I have to admit, I have already done some online peeking at the Black Friday sales. I spend a significant part of Thanksgiving Day perusing the flyers, making a list, checking it twice, and planning the itinerary as if we were exploring space instead of parking spaces. Stories of Black Friday shoppers fighting and trampling their way to the holy holiday have given Black Friday sales a well deserved black eye. They are considered by some to be the epitome of ugly American greed. But greed is not what motivates me to leave my cozy bed at 5 a.m. on what is, for me, a work day, so that I can buy my family more extravagant gifts that I could ordinarily afford, it is love.

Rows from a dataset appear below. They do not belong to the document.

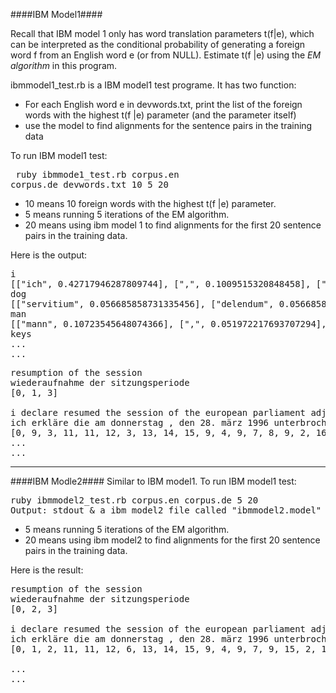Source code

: ####IBM Model1####

Recall that IBM model 1 only has word translation parameters t(f|e), which can be interpreted as the conditional probability of generating a foreign word f from an English word e (or from NULL). Estimate t(f |e) using the *EM algorithm* in this program.

ibmmodel1_test.rb is a IBM model1 test programe. It has two function:

* For each English word e in devwords.txt, print the list of the foreign words with the highest t(f |e) parameter (and the parameter itself)
* use the model to find alignments for the sentence pairs in the training data
	
	
To run IBM model1 test:
	<pre>
ruby ibmmode1_test.rb corpus.en corpus.de devwords.txt 10 5 20</pre>

* 10 means 10 foreign words with the highest t(f |e) parameter.
* 5 means running 5 iterations of the EM algorithm.
* 20 means using ibm model 1 to find alignments for the first 20 sentence pairs in the training data.
  	
 Here is the output:
<pre>
i
[["ich", 0.42717946287809744], [",", 0.1009515320848458], [".", 0.062317827436341094], ["da&szlig;", 0.032094589328632815], ["m&ouml;chte", 0.029105372852299135], ["habe", 0.0212210942784231], ["die", 0.020146165002278903], ["der", 0.015215242997828487], ["und", 0.012377873760526813], ["zu", 0.012265739348434756]]
dog
[["servitium", 0.056685858731335456], ["delendum", 0.056685858731335456], ["postalis", 0.056685858731335456], ["&uuml;bersetzen", 0.056685858731335456], ["cato", 0.056685858731335456], ["esse", 0.056685858731335456], ["k&uuml;chenlatein", 0.056685858731335456], ["stehen", 0.05603613387922579], ["darf", 0.055457108838032336], ["jetzt", 0.05350419228592811]]
man
[["mann", 0.10723545648074366], [",", 0.051972217693707294], ["mensch", 0.03453345746286934], [".", 0.02925670347084909], ["wie", 0.0251793583495383], ["der", 0.024438504902521623], ["die", 0.02267105767162628], ["ehrenwerter", 0.021073207165965325], ["wortwahl", 0.021073207165965325], ["ein", 0.020761098091195952]]
keys
...
...
</pre>
	
<pre>
resumption of the session
wiederaufnahme der sitzungsperiode 
[0, 1, 3]
<br \>i declare resumed the session of the european parliament adjourned on thursday , 28 march 1996 .
ich erkl&auml;re die am donnerstag , den 28. m&auml;rz 1996 unterbrochene sitzungsperiode des europ&auml;ischen parlaments f&uuml;r wiederaufgenommen . 
[0, 9, 3, 11, 11, 12, 3, 13, 14, 15, 9, 4, 9, 7, 8, 9, 2, 16]
...
...
</pre>

---
####IBM Modle2####
Similar to IBM model1. To run IBM model1 test:
<pre>ruby ibmmodel2_test.rb corpus.en corpus.de 5 20
Output: stdout & a ibm model2 file called "ibmmodel2.model"</pre>

  * 5 means running 5 iterations of the EM algorithm.
  * 20 means using ibm model2 to find alignments for the first 20 sentence pairs in the training data.

Here is the result:
<pre>
resumption of the session  
wiederaufnahme der sitzungsperiode 
[0, 2, 3]

i declare resumed the session of the european parliament adjourned on thursday , 28 march 1996 .  
ich erkl&auml;re die am donnerstag , den 28. m&auml;rz 1996 unterbrochene sitzungsperiode des europ&auml;ischen parlaments f&uuml;r wiederaufgenommen . 
[0, 1, 2, 11, 11, 12, 6, 13, 14, 15, 9, 4, 9, 7, 9, 15, 2, 16]

...
...
</pre>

Love--and thrift. In the SILK (Single Income Lotsa Kids) days of my childhood, we lived on the cheap side of the thrift tracks. After graduation, I headed off to Bible college with faith, a student loan, and very little income. As a newlywed, I helped put a broke husband through aircraft fixing school (a modest investment on which I have lived for 33 years). Then I was the overworked, underemployed mom of three children who were able attend Christian school on Reed's modest income. I worked part time through some of those years, but my main contribution to the family finances was saving, not earning, money. Our kids are grown and my husband is established in his profession so we have a more comfortable lifestyle, but I have not retired from my lifestyle as cheap financial officer. I consider thrift wise stewardship of the income God has given us.
Greed is wanting, and buying, more than you need or can afford. Black Friday sales allow us to buy gifts that our loved ones want or need and still stay within our Christmas budget. My shopping-impaired husband even goes with me, after all, he is used to getting up to hunt in the wee hours of the morning. Finding these bargains was especially important as our children launched from home and needed--OUR stuff. On one hand, I love getting a good deal, on the other hand, I love sleeping in, on the third hand, I love my children more, but on the second third hand, not enough to shop the dreaded discount stores like Walmart. We mostly shop at hardware stores, and the hammer holding horde is neither as numerous nor bargain blood thirsty as the Walmart warriors.
The last thing I want to do is recruit more shoppers to the sales, by all means stay home. Feel free to bash Black Friday consumerism, but don't look down on us stalwart stewards of our discount daily bread, we haven't had our beauty sleep.